Looking at the source code, there doesn't seem to be a way to prevent Vim from suspending if the :suspend
command is executed. See Ingo Karkat's answer for a discussion of how to prevent the command from being executed.
Unless, that is, one changes the Vim binary. Write the following code to a file override_kill.c
:
#define _GNU_SOURCE
#include <dlfcn.h>
#include <signal.h>
#include <stdio.h>
#include <stdlib.h>
#include <sys/types.h>
#include <unistd.h>
int kill(pid_t pid, int sig) {
int (*original_kill)(pid_t, int) = dlsym(RTLD_NEXT, "kill");
if (pid == 0 && sig == SIGSTOP) {
/*Don't suspend, initiate resuming*/
original_kill(0, SIGCONT);
return 0;
} else {
return original_kill(pid, sig);
}
}
Compile with
gcc -O -Wall -fPIC -shared -o override_kill.so override_kill.c -dl
Instead of directly running Vim from a terminal emulator, run
env LD_PRELOAD=/path/to/override_kill.so vim
Vim will go through the motions of suspending but immediately resume execution. (Only on a terminal: the GUI version will iconify as usual.)
Only tested under Linux; this probably works under most Unix-like operating system, except that they may require different compiler options.
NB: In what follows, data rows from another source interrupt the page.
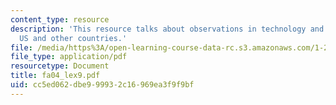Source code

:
 ```yaml
---
content_type: resource
description: 'This resource talks about observations in technology and operations:
  US and other countries.'
file: /media/https%3A/open-learning-course-data-rc.s3.amazonaws.com/1-221j-transportation-systems-fall-2004/cc5ed062dbe999932c16969ea3f9f9bf_fa04_lex9.pdf
file_type: application/pdf
resourcetype: Document
title: fa04_lex9.pdf
uid: cc5ed062-dbe9-9993-2c16-969ea3f9f9bf
---
```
OSX should work with DYLD_PRELOAD
instead of LD_PRELOAD
.
This technique cannot be generalize to overriding arbitrary commands: only library calls can be overridden this way, not calls to functions that are internal to the Vim binary. (That's why the modified program still goes through the motions and only the actual suspension is overridden.)